Congrats! Hope things go smoothly and the family can join you soon!


----------



## zombiesniper (Dec 2, 2020)

Thank you.

I'll be moving to Petawawa to work for the Canadian Nuclear Laboratories.


----------



## ronlane (Dec 2, 2020)

zombiesniper said:


> Thank you.
> 
> I'll be moving to Petawawa to work for the Canadian Nuclear Laboratories.



So you are trying it out and seeing how long it takes you to start glowing before bringing JR and the rest of the family in. 

Good luck.


----------



## Tropicalmemories (Dec 2, 2020)

Good luck and look after yourselves during the (hopefully not too stressful) move.


----------



## dxqcanada (Dec 2, 2020)

Ah, Pet and the Ottawa River!! Your going to need a canoe.
Hmm, means that Jr. will be closer to Algonquin.


----------



## zombiesniper (Dec 2, 2020)

Thank you.



ronlane said:


> So you are trying it out and seeing how long it takes you to start glowing before bringing JR and the rest of the family in.



As long as I'm not the Canadian Homer Simpson we'll be alright.


----------



## zombiesniper (Dec 2, 2020)

dxqcanada said:


> Ah, Pet and the Ottawa River!! Your going to need a canoe.
> Hmm, means that Jr. will be closer to Algonquin.



Yup nice and close. I want an 8 wheeled Argo.


----------



## dxqcanada (Dec 2, 2020)

Achray and the Barron Canyon in Algonquin !!!
Ah, great memories ...


----------



## dxqcanada (Dec 2, 2020)




----------



## SquarePeg (Dec 2, 2020)

Sounds like great news, congratulations!  Good luck with the move.  

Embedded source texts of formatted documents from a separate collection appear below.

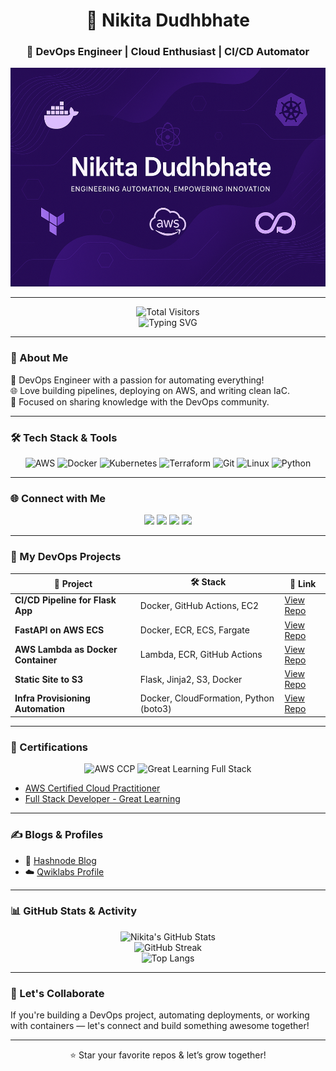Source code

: 
<h1 align="center">👋 Nikita Dudhbhate</h1>
<h3 align="center">🚀 DevOps Engineer | Cloud Enthusiast | CI/CD Automator</h3>

<p align="center">
  <img src="banner.png" alt="Nikita Dudhbhate DevOps Banner" width="800" height="350"/>
 
</p>

<!--
<p align="center">
  <img src="https://komarev.com/ghpvc/?username=nikitadudhbhate&label=Profile%20Views&color=0e75b6&style=flat" alt="nikitadudhbhate" />
</p>


<p align="center">
  <img src="https://github.com/nikitadudhbhate/nikitadudhbhate/assets/banner-devops.png" />
</p>
-->
---

<p align="center">
  <img src="https://profile-counter.glitch.me/nikitadudhbhate/count.svg" alt="Total Visitors" />
  <br/>
  <img src="https://readme-typing-svg.herokuapp.com?font=Fira+Code&weight=500&size=22&pause=1000&color=00F7FF&center=true&vCenter=true&width=435&lines=Welcome+to+my+GitHub!;Always+learning+DevOps+%26+Cloud!;Thanks+for+visiting+🚀" alt="Typing SVG" />
</p>

---

### 🧠 About Me

🌟 DevOps Engineer with a passion for automating everything!  
🌐 Love building pipelines, deploying on AWS, and writing clean IaC.  
🎯 Focused on sharing knowledge with the DevOps community.

---


### 🛠️ Tech Stack & Tools

<p align="center">
  <img src="https://cdn.jsdelivr.net/gh/devicons/devicon/icons/amazonwebservices/amazonwebservices-original.svg" alt="AWS" width="40" height="40"/>
  <img src="https://cdn.jsdelivr.net/gh/devicons/devicon/icons/docker/docker-original.svg" alt="Docker" width="40" height="40"/>
  <img src="https://cdn.jsdelivr.net/gh/devicons/devicon/icons/kubernetes/kubernetes-plain.svg" alt="Kubernetes" width="40" height="40"/>
  <img src="https://cdn.jsdelivr.net/gh/devicons/devicon/icons/terraform/terraform-original.svg" alt="Terraform" width="40" height="40"/>
  <img src="https://cdn.jsdelivr.net/gh/devicons/devicon/icons/git/git-original.svg" alt="Git" width="40" height="40"/>
  <img src="https://cdn.jsdelivr.net/gh/devicons/devicon/icons/linux/linux-original.svg" alt="Linux" width="40" height="40"/>
  <img src="https://cdn.jsdelivr.net/gh/devicons/devicon/icons/python/python-original.svg" alt="Python" width="40" height="40"/>
</p>


---


### 🌐 Connect with Me

<p align="center">
  <a href="mailto:cloudtechniki@gmail.com"><img src="https://img.shields.io/badge/Email-D14836?style=for-the-badge&logo=gmail&logoColor=white"/></a>
  <a href="https://www.linkedin.com/in/nikita-dudhbhate" target="_blank"><img src="https://img.shields.io/badge/LinkedIn-0077B5?style=for-the-badge&logo=linkedin&logoColor=white"/></a>
  <a href="https://github.com/nikitadudhbhate" target="_blank"><img src="https://img.shields.io/badge/GitHub-100000?style=for-the-badge&logo=github&logoColor=white"/></a>
  <a href="https://hashnode.com/@nikitadudhbhate" target="_blank"><img src="https://img.shields.io/badge/Hashnode-2962FF?style=for-the-badge&logo=hashnode&logoColor=white"/></a>
</p>

---

### 🚀 My DevOps Projects

| 🌟 Project | 🛠️ Stack | 🔗 Link |
|-----------|----------|--------|
| **CI/CD Pipeline for Flask App** | Docker, GitHub Actions, EC2 | [View Repo](https://github.com/nikitadudhbhate/flask-cicd-pipeline) |
| **FastAPI on AWS ECS** | Docker, ECR, ECS, Fargate | [View Repo](https://github.com/nikitadudhbhate/ecs-fastapi-deploy) |
| **AWS Lambda as Docker Container** | Lambda, ECR, GitHub Actions | [View Repo](https://github.com/nikitadudhbhate/lambda-docker-deploy) |
| **Static Site to S3** | Flask, Jinja2, S3, Docker | [View Repo](https://github.com/nikitadudhbhate/static-site-s3) |
| **Infra Provisioning Automation** | Docker, CloudFormation, Python (boto3) | [View Repo](https://github.com/nikitadudhbhate/aws-infra-automation) |

---

### 📜 Certifications

<div align="center">

<img src="https://images.credly.com/size/220x220/images/684f00c0-d8c8-4577-9b59-2ec54f41b091/image.png" alt="AWS CCP" width="100" />
<img src="https://greatlearning.s3.us-east-2.amazonaws.com/wp-content/uploads/2021/04/great-learning-logo-1.png" alt="Great Learning Full Stack" width="150" />

</div>

- [AWS Certified Cloud Practitioner]([https://www.credly.com/badges/your-badge-link](https://drive.google.com/file/d/169qV1zdskigenkf545YnqWaHMgKUuMap/view?usp=drive_link))
- [Full Stack Developer - Great Learning](https://drive.google.com/file/d/1TP0LsqtDdvsbqGHQCueBy_WeL664mboV/view?usp=drive_link)

---

### ✍️ Blogs & Profiles

- 📝 [Hashnode Blog](https://nikitadudhbhate.hashnode.dev)
- ☁️ [Qwiklabs Profile](https://www.qwiklabs.com/public_profiles/yourprofile)

---

### 📊 GitHub Stats & Activity

<div align="center">
  
![Nikita's GitHub Stats](https://github-readme-stats.vercel.app/api?username=nikitadudhbhate&show_icons=true&theme=radical&hide_border=true)
<br/>
![GitHub Streak](https://github-readme-streak-stats.herokuapp.com?user=nikitadudhbhate&theme=radical&hide_border=true)
<br/>
![Top Langs](https://github-readme-stats.vercel.app/api/top-langs/?username=nikitadudhbhate&layout=compact&theme=radical&hide_border=true)

</div>

---

### 🤝 Let's Collaborate

If you're building a DevOps project, automating deployments, or working with containers — let's connect and build something awesome together!

---

<p align="center">
  ⭐️ Star your favorite repos & let’s grow together!
</p>


<!--
**nikitadudhbhate/nikitadudhbhate** is a ✨ _special_ ✨ repository because its `README.md` (this file) appears on your GitHub profile.

Here are some ideas to get you started:

- 🔭 I’m currently working on ...
- 🌱 I’m currently learning ...
- 👯 I’m looking to collaborate on ...
- 🤔 I’m looking for help with ...
- 💬 Ask me about ...
- 📫 How to reach me: ...
- 😄 Pronouns: ...
- ⚡ Fun fact: ...
-->
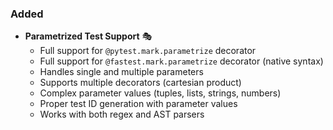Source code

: ### Added
- **Parametrized Test Support** 🎭
  - Full support for `@pytest.mark.parametrize` decorator
  - Full support for `@fastest.mark.parametrize` decorator (native syntax)
  - Handles single and multiple parameters
  - Supports multiple decorators (cartesian product)
  - Complex parameter values (tuples, lists, strings, numbers)
  - Proper test ID generation with parameter values
  - Works with both regex and AST parsers 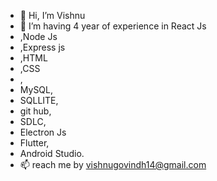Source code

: - 👋 Hi, I’m Vishnu
- 👀 I’m having 4 year of  experience in React Js
- ,Node Js
- ,Express js
- ,HTML
- ,CSS
- ,
- MySQL,
- SQLLITE,
- git hub,
- SDLC,
- Electron Js
- Flutter,
- Android Studio.
- 📫 reach me by vishnugovindh14@gmail.com

<!---
VISHNU984/VISHNU984 is a ✨ special ✨ repository because its `README.md` (this file) appears on your GitHub profile.
You can click the Preview link to take a look at your changes.
--->
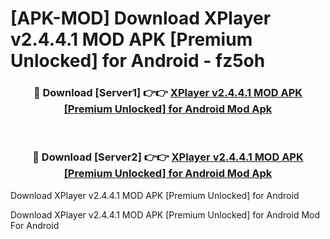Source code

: # [APK-MOD] Download XPlayer v2.4.4.1 MOD APK [Premium Unlocked] for Android - fz5oh


<div align="center">
<h3>🔴 Download [Server1] 👉👉 <a href="https://apk-comot.site?title=XPlayer_v2.4.4.1_MOD_APK_[Premium_Unlocked]_for_Android">XPlayer v2.4.4.1 MOD APK [Premium Unlocked] for Android Mod Apk</a></h3><br>
<h3>🔴 Download [Server2] 👉👉 <a href="https://apk-comot.site?title=XPlayer_v2.4.4.1_MOD_APK_[Premium_Unlocked]_for_Android">XPlayer v2.4.4.1 MOD APK [Premium Unlocked] for Android Mod Apk</a></h3>
</div>



Download XPlayer v2.4.4.1 MOD APK [Premium Unlocked] for Android 

Download XPlayer v2.4.4.1 MOD APK [Premium Unlocked] for Android Mod For Android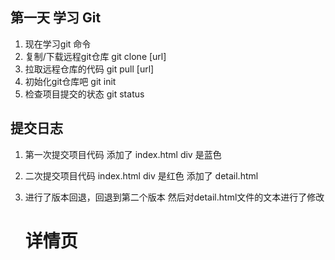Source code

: ## 第一天 学习 Git
1. 现在学习git 命令
2. 复制/下载远程git仓库
	git clone [url]
3. 拉取远程仓库的代码
   	git pull [url]
4. 初始化git仓库吧
	git init 
5. 检查项目提交的状态
    git status 




## 提交日志
1. 第一次提交项目代码
	添加了 index.html div 是蓝色
2. 二次提交项目代码
	index.html div 是红色
	添加了 detail.html 

3. 进行了版本回退，回退到第二个版本
   然后对detail.html文件的文本进行了修改
   <h1>详情页</h1>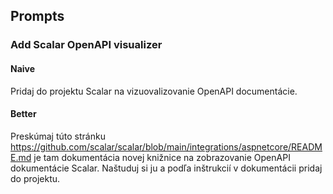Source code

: ## Prompts

### Add Scalar OpenAPI visualizer

#### Naive

Pridaj do projektu Scalar na vizuovalizovanie OpenAPI documentácie.

#### Better

Preskúmaj túto stránku https://github.com/scalar/scalar/blob/main/integrations/aspnetcore/README.md je tam dokumentácia novej knižnice na zobrazovanie OpenAPI dokumentácie Scalar. Naštuduj si ju a podľa inštrukcií v dokumentácii pridaj do projektu.
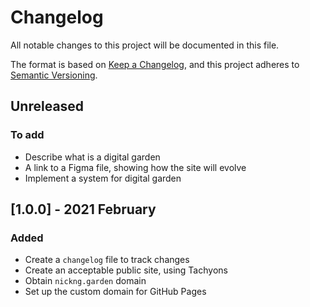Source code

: # Changelog
All notable changes to this project will be documented in this file.

The format is based on [Keep a Changelog](https://keepachangelog.com/en/1.0.0/),
and this project adheres to [Semantic Versioning](https://semver.org/spec/v2.0.0.html).

## Unreleased

### To add

- Describe what is a digital garden
- A link to a Figma file, showing how the site will evolve
- Implement a system for digital garden

## [1.0.0] - 2021 February

### Added

- Create a `changelog` file to track changes
- Create an acceptable public site, using Tachyons
- Obtain `nickng.garden` domain
- Set up the custom domain for GitHub Pages

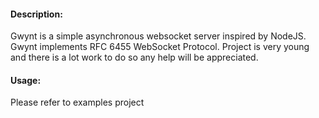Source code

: #### Description:

Gwynt is a simple asynchronous websocket server inspired by NodeJS.
Gwynt implements RFC 6455 WebSocket Protocol. Project is very young and there is a lot work to do so any help will be appreciated.

#### Usage:

Please refer to examples project



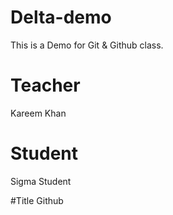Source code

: # Delta-demo
This is a Demo for Git &amp; Github class.

# Teacher
Kareem Khan 

# Student
Sigma Student

#Title 
Github
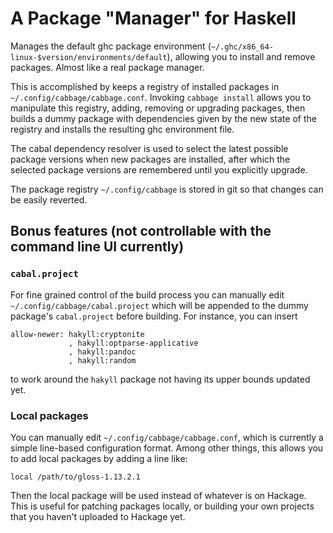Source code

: # A Package "Manager" for Haskell

Manages the default ghc package environment
(`~/.ghc/x86_64-linux-$version/environments/default`), allowing you to
install and remove packages. Almost like a real package manager.

This is accomplished by keeps a registry of installed packages in
`~/.config/cabbage/cabbage.conf`. Invoking `cabbage install` allows
you to manipulate this registry, adding, removing or upgrading
packages, then builds a dummy package with dependencies given by the
new state of the registry and installs the resulting ghc environment
file.

The cabal dependency resolver is used to select the latest possible
package versions when new packages are installed, after which the
selected package versions are remembered until you explicitly upgrade.

The package registry `~/.config/cabbage` is stored in git so that
changes can be easily reverted.

## Bonus features (not controllable with the command line UI currently)

### `cabal.project`

For fine grained control of the build process you can manually edit
`~/.config/cabbage/cabal.project` which will be appended to the dummy
package's `cabal.project` before building. For instance, you can insert

    allow-newer: hakyll:cryptonite
                 , hakyll:optparse-applicative
                 , hakyll:pandoc
                 , hakyll:random

to work around the `hakyll` package not having its upper bounds updated yet.

### Local packages

You can manually edit `~/.config/cabbage/cabbage.conf`, which is
currently a simple line-based configuration format. Among other
things, this allows you to add local packages by adding a line like:

    local /path/to/gloss-1.13.2.1

Then the local package will be used instead of whatever is on
Hackage. This is useful for patching packages locally, or building
your own projects that you haven't uploaded to Hackage yet.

I’m not familiar with the geography up there - will you be close to sone new scenic areas?  What about wildlife?


----------



## Dean_Gretsch (Dec 3, 2020)

Congrats on the new job. I hope everyone will be happy and we see you back in form on here soon.


----------



## zombiesniper (Dec 3, 2020)

Thank you.



SquarePeg said:


> I’m not familiar with the geography up there - will you be close to sone new scenic areas? What about wildlife?



We'll be an hour outside of Algonquin park which has a lot of wildlife we don't normally get. The area we wish to buy in has Whippoorwills that will come almost right to your house and keep you awake at night.


----------



## Original katomi (Dec 3, 2020)

All the best wish you well with the move


----------



## BrentC (Dec 3, 2020)

Congrats Trevor!   Looks like it will be a perfect area for you and Logan.


----------



## terri (Dec 3, 2020)

zombiesniper said:


> Thank you.
> 
> 
> 
> ...


That sounds lovely!   You'll get used to those whippoorwills.   We had them years ago where we once lived, until the woods behind our house were "developed" and people moved in.   The birds left, and we missed them greatly.   I always found them soothing.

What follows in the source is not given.